LADEE Project Manager Update: Perigee Maneuver 1 Complete
The Lunar Atmosphere and Dust Environment Explorer (LADEE) team in the Mission Management Operations Center at NASA’s Ames Research Center in Silicon Valley, Calif.
The LADEE Observatory has completed the checkout phase of the mission, and is now in the cruise phase on the way to the moon. We are currently in elliptic orbits around Earth, called phasing loops, and will continue with two more of these elliptical orbits until LADEE is captured around the moon using an initial Lunar Orbit Insertion (LOI-1) burn on Sunday Oct. 6th. After that we are in lunar orbit.

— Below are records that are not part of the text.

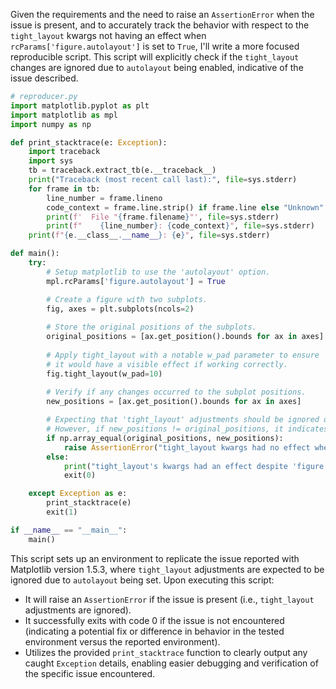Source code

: Given the requirements and the need to raise an `AssertionError` when the issue is present, and to accurately track the behavior with respect to the `tight_layout` kwargs not having an effect when `rcParams['figure.autolayout']` is set to `True`, I'll write a more focused reproducible script. This script will explicitly check if the `tight_layout` changes are ignored due to `autolayout` being enabled, indicative of the issue described.

```python
# reproducer.py
import matplotlib.pyplot as plt
import matplotlib as mpl
import numpy as np

def print_stacktrace(e: Exception):
    import traceback
    import sys
    tb = traceback.extract_tb(e.__traceback__)
    print("Traceback (most recent call last):", file=sys.stderr)
    for frame in tb:
        line_number = frame.lineno
        code_context = frame.line.strip() if frame.line else "Unknown"
        print(f'  File "{frame.filename}"', file=sys.stderr)
        print(f"    {line_number}: {code_context}", file=sys.stderr)
    print(f"{e.__class__.__name__}: {e}", file=sys.stderr)

def main():
    try:
        # Setup matplotlib to use the 'autolayout' option.
        mpl.rcParams['figure.autolayout'] = True

        # Create a figure with two subplots.
        fig, axes = plt.subplots(ncols=2)
        
        # Store the original positions of the subplots.
        original_positions = [ax.get_position().bounds for ax in axes]
        
        # Apply tight_layout with a notable w_pad parameter to ensure
        # it would have a visible effect if working correctly.
        fig.tight_layout(w_pad=10)
        
        # Verify if any changes occurred to the subplot positions.
        new_positions = [ax.get_position().bounds for ax in axes]

        # Expecting that 'tight_layout' adjustments should be ignored due to 'autolayout' 
        # However, if new_positions != original_positions, it indicates the issue might have been fixed.
        if np.array_equal(original_positions, new_positions):
            raise AssertionError("tight_layout kwargs had no effect when 'figure.autolayout' is set, indicating the issue is present.")
        else:
            print("tight_layout's kwargs had an effect despite 'figure.autolayout' being set, indicating the issue may be fixed.")
            exit(0)

    except Exception as e:
        print_stacktrace(e)
        exit(1)

if __name__ == "__main__":
    main()
```

This script sets up an environment to replicate the issue reported with Matplotlib version 1.5.3, where `tight_layout` adjustments are expected to be ignored due to `autolayout` being set. Upon executing this script:

- It will raise an `AssertionError` if the issue is present (i.e., `tight_layout` adjustments are ignored).
- It successfully exits with code 0 if the issue is not encountered (indicating a potential fix or difference in behavior in the tested environment versus the reported environment).
- Utilizes the provided `print_stacktrace` function to clearly output any caught `Exception` details, enabling easier debugging and verification of the specific issue encountered.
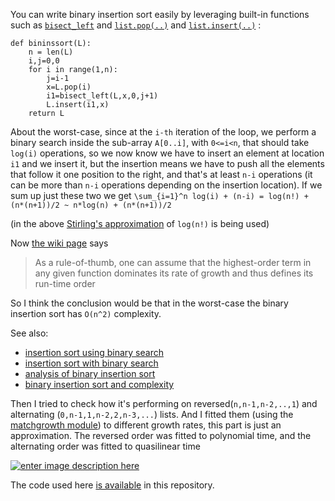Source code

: You can write binary insertion sort easily by leveraging built-in functions such as [`bisect_left`](https://docs.python.org/3/library/bisect.html#bisect.bisect_left) and [`list.pop(..)`](https://docs.python.org/3/tutorial/datastructures.html) and [`list.insert(..)`](https://docs.python.org/3/tutorial/datastructures.html) :

```python3
def bininssort(L):
    n = len(L)
    i,j=0,0
    for i in range(1,n):
        j=i-1
        x=L.pop(i)
        i1=bisect_left(L,x,0,j+1)
        L.insert(i1,x)
    return L
```

About the worst-case, since at the `i-th` iteration of the loop, we perform a binary search inside the sub-array `A[0..i]`, with `0<=i<n`, that should take `log(i)` operations, so we now know we have to insert an element at location `i1` and we insert it, but the insertion means we have to push all the elements that follow it one position to the right, and that's at least `n-i` operations (it can be more than `n-i` operations depending on the insertion location). If we sum up just these two we get `\sum_{i=1}^n log(i) + (n-i) = log(n!) + (n*(n+1))/2 ~ n*log(n) + (n*(n+1))/2`

(in the above [Stirling's approximation](https://en.wikipedia.org/wiki/Stirling%27s_approximation) of `log(n!)` is being used)


Now [the wiki page](https://en.wikipedia.org/wiki/Analysis_of_algorithms) says

> As a rule-of-thumb, one can assume that the highest-order term in any given function dominates its rate of growth and thus defines its run-time order

So I think the conclusion would be that in the worst-case the binary insertion sort has `O(n^2)` complexity.

See also:
- [insertion sort using binary search](https://stackoverflow.com/q/50360582/827519)
- [insertion sort with binary search](https://stackoverflow.com/questions/18022192/insertion-sort-with-binary-search)
- [analysis of binary insertion sort](https://cboard.cprogramming.com/cplusplus-programming/139831-analysis-binary-insertion-sort-algorithm.html)
- [binary insertion sort and complexity](https://stackoverflow.com/q/42564936/827519)


Then I tried to check how it's performing on reversed(`n,n-1,n-2,..,1`) and alternating (`0,n-1,1,n-2,2,n-3,...`) lists. And I fitted them (using the [matchgrowth module](https://pypi.org/project/matchgrowth/)) to different growth rates, this part is just an approximation. The reversed order was fitted to polynomial time, and the alternating order was fitted to quasilinear time


[![enter image description here][1]][1]



The code used here [is available](https://github.com/wsdookadr/so/tree/master/so-65776611) in this repository.


  [1]: https://i.stack.imgur.com/s100g.png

The major activities this past week included testing the LADEE main engine for the first time. This was done in a maneuver called Apogee Maneuver-1 (AM-1). We originally planned to perform AM-1 on Tuesday, Sept 10, but when we were doing thermal conditioning rolls prior to AM-1, the spacecraft went into Safe Mode because of a combination of the roll rate and an alignment error between the two star tracker camera heads. We cancelled the planned AM-1 while we worked on the issue, and rescheduled it for the next day. The alignment calibration of the star tracker heads was updated, the thermal roll rate adjusted, and the revised AM-1 burn was successfully completed 4 p.m. PDT Sept. 11.
With that AM-1 test burn completed, we were then ready for the Perigee Maneuver-1 (PM-1) on Friday, Sept. 13. This maneuver was designed to increase the altitude of the elliptic orbit, to get the spacecraft closer to the moon. That burn was successfully completed at 9:36 a.m. PDT.